# TASK STATEMENT
Every single entry that follows must be copied exactly.

# RECORDED INFORMATION
++++++

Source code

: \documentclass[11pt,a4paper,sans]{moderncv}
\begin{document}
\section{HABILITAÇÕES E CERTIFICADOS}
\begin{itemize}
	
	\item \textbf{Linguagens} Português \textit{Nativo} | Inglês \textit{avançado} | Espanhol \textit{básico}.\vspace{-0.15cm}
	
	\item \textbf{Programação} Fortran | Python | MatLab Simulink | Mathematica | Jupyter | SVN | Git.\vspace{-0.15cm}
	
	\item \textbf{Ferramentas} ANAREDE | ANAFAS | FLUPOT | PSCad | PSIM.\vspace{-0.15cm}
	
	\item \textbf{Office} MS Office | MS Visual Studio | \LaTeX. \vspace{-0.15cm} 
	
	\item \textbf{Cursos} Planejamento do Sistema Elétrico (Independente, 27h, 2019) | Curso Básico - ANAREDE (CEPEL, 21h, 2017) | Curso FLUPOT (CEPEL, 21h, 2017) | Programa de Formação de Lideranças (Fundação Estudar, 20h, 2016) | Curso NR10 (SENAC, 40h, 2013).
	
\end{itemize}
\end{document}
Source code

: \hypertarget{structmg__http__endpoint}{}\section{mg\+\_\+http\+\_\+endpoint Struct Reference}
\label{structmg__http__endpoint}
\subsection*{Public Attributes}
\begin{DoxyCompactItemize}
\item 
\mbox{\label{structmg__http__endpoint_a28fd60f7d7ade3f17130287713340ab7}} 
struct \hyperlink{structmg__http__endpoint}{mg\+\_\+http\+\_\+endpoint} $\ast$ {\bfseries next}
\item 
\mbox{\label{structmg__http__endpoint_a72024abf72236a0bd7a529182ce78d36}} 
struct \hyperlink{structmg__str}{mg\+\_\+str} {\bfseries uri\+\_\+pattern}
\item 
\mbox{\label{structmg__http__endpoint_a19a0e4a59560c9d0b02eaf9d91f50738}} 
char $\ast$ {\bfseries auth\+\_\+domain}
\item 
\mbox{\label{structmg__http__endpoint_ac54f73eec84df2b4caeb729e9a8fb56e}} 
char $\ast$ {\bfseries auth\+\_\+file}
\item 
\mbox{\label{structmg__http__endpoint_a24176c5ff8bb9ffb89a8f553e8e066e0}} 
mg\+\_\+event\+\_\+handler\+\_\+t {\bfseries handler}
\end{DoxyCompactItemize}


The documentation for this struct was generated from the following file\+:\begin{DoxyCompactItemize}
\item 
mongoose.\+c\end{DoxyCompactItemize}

++++++

# EXERCISE SOLUTION
Source code

: \documentclass[11pt,a4paper,sans]{moderncv}
\begin{document}
\section{HABILITAÇÕES E CERTIFICADOS}
\begin{itemize}
	
	\item \textbf{Linguagens} Português \textit{Nativo} | Inglês \textit{avançado} | Espanhol \textit{básico}.\vspace{-0.15cm}
	
	\item \textbf{Programação} Fortran | Python | MatLab Simulink | Mathematica | Jupyter | SVN | Git.\vspace{-0.15cm}
	
	\item \textbf{Ferramentas} ANAREDE | ANAFAS | FLUPOT | PSCad | PSIM.\vspace{-0.15cm}
	
	\item \textbf{Office} MS Office | MS Visual Studio | \LaTeX. \vspace{-0.15cm} 
	
	\item \textbf{Cursos} Planejamento do Sistema Elétrico (Independente, 27h, 2019) | Curso Básico - ANAREDE (CEPEL, 21h, 2017) | Curso FLUPOT (CEPEL, 21h, 2017) | Programa de Formação de Lideranças (Fundação Estudar, 20h, 2016) | Curso NR10 (SENAC, 40h, 2013).
	
\end{itemize}
\end{document}
Source code

: \hypertarget{structmg__http__endpoint}{}\section{mg\+\_\+http\+\_\+endpoint Struct Reference}
\label{structmg__http__endpoint}
\subsection*{Public Attributes}
\begin{DoxyCompactItemize}
\item 
\mbox{\label{structmg__http__endpoint_a28fd60f7d7ade3f17130287713340ab7}} 
struct \hyperlink{structmg__http__endpoint}{mg\+\_\+http\+\_\+endpoint} $\ast$ {\bfseries next}
\item 
\mbox{\label{structmg__http__endpoint_a72024abf72236a0bd7a529182ce78d36}} 
struct \hyperlink{structmg__str}{mg\+\_\+str} {\bfseries uri\+\_\+pattern}
\item 
\mbox{\label{structmg__http__endpoint_a19a0e4a59560c9d0b02eaf9d91f50738}} 
char $\ast$ {\bfseries auth\+\_\+domain}
\item 
\mbox{\label{structmg__http__endpoint_ac54f73eec84df2b4caeb729e9a8fb56e}} 
char $\ast$ {\bfseries auth\+\_\+file}
\item 
\mbox{\label{structmg__http__endpoint_a24176c5ff8bb9ffb89a8f553e8e066e0}} 
mg\+\_\+event\+\_\+handler\+\_\+t {\bfseries handler}
\end{DoxyCompactItemize}


The documentation for this struct was generated from the following file\+:\begin{DoxyCompactItemize}
\item 
mongoose.\+c\end{DoxyCompactItemize}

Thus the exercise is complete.